(Entries taken from a collection)
⟨

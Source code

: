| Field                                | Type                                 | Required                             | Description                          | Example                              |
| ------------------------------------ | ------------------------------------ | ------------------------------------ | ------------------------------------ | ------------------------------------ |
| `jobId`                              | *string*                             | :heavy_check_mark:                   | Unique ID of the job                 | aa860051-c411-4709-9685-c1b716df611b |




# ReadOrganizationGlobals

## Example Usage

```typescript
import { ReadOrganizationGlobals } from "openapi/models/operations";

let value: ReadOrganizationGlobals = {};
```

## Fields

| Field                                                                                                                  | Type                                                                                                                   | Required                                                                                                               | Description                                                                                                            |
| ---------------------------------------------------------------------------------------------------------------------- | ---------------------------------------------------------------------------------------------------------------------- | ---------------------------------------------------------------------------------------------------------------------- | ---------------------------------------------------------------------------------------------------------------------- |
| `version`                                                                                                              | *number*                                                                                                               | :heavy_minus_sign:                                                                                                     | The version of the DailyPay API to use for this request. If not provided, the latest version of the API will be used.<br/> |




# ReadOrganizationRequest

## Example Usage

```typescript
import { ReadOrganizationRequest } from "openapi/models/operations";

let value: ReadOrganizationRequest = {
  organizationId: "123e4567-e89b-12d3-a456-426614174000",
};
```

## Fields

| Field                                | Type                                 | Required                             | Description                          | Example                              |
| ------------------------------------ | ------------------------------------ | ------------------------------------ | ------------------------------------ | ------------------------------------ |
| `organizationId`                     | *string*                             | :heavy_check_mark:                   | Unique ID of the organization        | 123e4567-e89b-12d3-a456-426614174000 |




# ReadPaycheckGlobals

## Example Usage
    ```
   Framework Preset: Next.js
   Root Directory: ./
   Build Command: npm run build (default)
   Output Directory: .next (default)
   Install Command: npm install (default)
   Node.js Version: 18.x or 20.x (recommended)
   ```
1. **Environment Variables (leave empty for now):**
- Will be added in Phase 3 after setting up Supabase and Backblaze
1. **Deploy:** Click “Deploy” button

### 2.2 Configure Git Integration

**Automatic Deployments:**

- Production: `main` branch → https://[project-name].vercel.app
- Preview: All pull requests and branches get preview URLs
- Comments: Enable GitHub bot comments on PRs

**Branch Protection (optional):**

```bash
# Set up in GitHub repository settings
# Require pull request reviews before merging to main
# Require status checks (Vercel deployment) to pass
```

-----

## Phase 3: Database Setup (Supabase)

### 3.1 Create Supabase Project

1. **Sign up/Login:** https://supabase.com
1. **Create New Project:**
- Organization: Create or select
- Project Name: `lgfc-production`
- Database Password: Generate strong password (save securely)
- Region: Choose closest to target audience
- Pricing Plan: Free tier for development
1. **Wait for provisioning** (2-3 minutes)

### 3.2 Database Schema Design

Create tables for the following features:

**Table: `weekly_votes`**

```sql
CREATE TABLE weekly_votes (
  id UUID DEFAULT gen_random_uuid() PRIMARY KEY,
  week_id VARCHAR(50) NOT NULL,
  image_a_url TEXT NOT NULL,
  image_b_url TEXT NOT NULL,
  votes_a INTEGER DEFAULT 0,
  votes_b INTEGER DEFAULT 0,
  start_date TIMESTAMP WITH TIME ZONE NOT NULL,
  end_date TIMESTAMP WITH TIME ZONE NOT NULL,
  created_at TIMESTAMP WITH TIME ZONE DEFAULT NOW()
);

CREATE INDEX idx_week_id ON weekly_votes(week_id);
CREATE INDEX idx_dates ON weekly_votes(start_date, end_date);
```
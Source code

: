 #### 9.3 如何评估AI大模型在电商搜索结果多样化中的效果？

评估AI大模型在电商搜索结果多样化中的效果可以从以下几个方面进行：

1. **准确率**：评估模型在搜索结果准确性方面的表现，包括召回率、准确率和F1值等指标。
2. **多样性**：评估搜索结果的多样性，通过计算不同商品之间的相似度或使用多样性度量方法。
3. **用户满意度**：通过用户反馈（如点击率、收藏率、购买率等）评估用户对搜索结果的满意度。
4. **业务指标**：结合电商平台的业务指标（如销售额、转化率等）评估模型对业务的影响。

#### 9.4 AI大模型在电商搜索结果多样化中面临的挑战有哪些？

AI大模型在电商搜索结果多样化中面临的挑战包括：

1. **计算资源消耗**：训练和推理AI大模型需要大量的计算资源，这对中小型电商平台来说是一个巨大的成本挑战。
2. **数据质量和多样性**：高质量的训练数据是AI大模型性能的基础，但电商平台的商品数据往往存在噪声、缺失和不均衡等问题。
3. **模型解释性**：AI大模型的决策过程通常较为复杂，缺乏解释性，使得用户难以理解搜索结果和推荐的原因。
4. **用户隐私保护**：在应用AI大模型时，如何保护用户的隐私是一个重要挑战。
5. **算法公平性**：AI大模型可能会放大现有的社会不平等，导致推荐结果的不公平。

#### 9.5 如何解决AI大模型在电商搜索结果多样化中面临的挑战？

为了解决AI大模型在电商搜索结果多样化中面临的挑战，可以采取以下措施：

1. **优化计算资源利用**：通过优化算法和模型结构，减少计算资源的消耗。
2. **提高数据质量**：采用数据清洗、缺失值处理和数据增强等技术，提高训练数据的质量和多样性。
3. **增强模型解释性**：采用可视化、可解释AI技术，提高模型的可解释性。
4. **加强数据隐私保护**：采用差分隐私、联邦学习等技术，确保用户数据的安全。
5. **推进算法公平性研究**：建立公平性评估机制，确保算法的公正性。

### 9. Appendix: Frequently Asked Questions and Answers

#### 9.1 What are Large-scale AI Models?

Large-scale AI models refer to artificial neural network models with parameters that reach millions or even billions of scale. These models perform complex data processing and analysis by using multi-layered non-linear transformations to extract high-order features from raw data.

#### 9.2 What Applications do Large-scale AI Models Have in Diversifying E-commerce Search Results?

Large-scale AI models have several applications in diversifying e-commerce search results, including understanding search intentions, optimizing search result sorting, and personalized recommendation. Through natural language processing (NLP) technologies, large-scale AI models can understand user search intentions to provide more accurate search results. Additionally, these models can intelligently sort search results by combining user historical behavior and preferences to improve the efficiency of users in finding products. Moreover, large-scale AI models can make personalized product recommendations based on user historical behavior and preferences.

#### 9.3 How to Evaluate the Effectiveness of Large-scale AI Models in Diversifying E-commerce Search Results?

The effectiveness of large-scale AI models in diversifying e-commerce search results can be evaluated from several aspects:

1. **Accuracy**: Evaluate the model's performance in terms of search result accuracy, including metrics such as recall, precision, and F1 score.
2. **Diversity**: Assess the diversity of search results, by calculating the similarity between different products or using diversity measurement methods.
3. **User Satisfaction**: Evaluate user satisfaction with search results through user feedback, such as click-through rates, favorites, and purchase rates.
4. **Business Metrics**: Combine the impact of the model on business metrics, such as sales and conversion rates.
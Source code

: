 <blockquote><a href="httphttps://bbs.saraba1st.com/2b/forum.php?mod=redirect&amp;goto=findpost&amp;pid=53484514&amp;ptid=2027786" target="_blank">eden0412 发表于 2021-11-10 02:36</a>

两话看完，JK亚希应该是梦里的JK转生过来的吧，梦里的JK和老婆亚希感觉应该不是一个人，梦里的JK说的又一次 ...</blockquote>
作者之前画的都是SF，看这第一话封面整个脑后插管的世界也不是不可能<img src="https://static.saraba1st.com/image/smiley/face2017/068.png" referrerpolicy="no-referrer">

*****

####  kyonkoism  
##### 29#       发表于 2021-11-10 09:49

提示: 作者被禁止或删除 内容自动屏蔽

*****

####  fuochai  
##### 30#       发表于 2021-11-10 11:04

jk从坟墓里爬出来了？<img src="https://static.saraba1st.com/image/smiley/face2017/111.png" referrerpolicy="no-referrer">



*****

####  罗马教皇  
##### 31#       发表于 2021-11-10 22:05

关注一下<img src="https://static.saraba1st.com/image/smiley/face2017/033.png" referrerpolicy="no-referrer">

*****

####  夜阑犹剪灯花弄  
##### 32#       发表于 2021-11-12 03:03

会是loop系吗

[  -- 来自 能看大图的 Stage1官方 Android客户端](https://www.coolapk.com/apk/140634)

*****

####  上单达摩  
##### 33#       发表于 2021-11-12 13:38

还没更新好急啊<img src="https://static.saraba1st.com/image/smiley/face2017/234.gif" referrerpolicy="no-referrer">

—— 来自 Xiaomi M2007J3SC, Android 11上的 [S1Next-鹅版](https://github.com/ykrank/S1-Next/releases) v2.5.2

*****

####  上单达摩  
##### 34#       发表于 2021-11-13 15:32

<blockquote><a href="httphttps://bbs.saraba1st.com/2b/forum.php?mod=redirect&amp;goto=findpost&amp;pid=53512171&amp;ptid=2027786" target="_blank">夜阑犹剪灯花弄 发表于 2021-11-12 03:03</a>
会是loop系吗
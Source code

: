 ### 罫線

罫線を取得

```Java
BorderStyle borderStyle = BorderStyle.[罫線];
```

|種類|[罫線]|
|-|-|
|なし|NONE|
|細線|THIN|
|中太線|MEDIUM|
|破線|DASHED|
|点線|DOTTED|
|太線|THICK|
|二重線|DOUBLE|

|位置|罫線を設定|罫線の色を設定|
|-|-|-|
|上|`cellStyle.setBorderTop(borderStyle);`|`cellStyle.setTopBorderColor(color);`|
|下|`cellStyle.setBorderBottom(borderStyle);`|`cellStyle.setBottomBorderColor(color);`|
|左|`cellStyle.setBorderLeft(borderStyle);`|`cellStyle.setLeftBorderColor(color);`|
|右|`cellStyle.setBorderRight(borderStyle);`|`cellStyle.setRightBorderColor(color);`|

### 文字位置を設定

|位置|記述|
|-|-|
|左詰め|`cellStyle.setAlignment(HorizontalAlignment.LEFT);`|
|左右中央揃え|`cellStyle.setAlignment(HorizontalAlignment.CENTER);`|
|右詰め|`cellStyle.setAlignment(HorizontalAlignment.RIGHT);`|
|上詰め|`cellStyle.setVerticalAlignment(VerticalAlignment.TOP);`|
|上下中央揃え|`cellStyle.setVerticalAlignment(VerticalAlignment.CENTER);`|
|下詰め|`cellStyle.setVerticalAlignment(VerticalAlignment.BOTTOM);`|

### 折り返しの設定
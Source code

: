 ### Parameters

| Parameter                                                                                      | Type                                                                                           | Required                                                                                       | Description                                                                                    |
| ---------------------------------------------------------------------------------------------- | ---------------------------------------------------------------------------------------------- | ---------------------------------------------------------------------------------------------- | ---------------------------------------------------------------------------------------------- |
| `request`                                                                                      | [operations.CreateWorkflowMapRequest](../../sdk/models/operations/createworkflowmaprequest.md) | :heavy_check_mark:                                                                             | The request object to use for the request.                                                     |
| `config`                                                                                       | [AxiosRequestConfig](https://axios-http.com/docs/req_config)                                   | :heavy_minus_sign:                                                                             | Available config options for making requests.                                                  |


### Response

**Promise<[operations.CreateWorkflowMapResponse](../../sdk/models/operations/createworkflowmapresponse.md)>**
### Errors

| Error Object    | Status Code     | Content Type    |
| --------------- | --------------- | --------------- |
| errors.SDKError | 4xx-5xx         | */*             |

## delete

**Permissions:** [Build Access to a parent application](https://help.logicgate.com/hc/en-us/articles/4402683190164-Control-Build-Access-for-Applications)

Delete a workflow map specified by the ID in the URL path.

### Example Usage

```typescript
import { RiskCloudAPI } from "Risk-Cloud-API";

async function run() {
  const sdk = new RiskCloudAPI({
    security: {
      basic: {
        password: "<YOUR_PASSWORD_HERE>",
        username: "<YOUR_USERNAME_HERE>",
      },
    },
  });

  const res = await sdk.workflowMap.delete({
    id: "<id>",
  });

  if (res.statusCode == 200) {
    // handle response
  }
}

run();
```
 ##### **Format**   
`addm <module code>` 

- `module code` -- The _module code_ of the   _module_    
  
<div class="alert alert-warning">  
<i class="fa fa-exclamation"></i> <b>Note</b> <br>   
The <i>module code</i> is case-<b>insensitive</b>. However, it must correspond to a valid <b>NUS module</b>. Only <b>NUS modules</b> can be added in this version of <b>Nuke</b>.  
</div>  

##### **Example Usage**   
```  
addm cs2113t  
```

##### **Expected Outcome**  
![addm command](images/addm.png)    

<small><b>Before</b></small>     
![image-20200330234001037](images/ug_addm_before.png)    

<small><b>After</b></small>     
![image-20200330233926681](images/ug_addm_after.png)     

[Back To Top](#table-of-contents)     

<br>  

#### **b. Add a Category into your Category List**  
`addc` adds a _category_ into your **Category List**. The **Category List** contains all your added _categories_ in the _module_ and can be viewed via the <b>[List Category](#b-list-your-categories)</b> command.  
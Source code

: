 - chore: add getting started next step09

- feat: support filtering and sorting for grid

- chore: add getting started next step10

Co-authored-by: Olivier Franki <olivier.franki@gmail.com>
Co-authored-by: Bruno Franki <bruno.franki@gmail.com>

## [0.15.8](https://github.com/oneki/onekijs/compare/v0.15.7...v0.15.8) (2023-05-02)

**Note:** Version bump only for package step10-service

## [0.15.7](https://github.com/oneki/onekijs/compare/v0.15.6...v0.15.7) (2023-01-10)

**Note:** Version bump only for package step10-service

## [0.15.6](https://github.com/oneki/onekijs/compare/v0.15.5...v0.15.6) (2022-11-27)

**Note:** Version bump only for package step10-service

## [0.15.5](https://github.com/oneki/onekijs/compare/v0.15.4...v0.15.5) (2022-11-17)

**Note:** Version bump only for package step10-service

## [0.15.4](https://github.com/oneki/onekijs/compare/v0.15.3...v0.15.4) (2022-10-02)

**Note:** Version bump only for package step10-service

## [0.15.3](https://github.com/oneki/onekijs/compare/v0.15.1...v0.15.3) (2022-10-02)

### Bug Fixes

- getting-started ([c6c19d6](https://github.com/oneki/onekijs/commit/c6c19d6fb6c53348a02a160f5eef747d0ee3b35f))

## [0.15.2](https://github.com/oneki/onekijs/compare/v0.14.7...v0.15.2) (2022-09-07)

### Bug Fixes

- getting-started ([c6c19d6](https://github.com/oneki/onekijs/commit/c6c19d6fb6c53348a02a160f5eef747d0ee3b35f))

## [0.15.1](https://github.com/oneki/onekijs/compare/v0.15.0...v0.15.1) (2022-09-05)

⟩

> **Requirement**: Look through the entries and return each line that has the word "RiskCloudAPI" in it.

> **Solution for this problem**:
import { RiskCloudAPI } from "Risk-Cloud-API";
  const sdk = new RiskCloudAPI({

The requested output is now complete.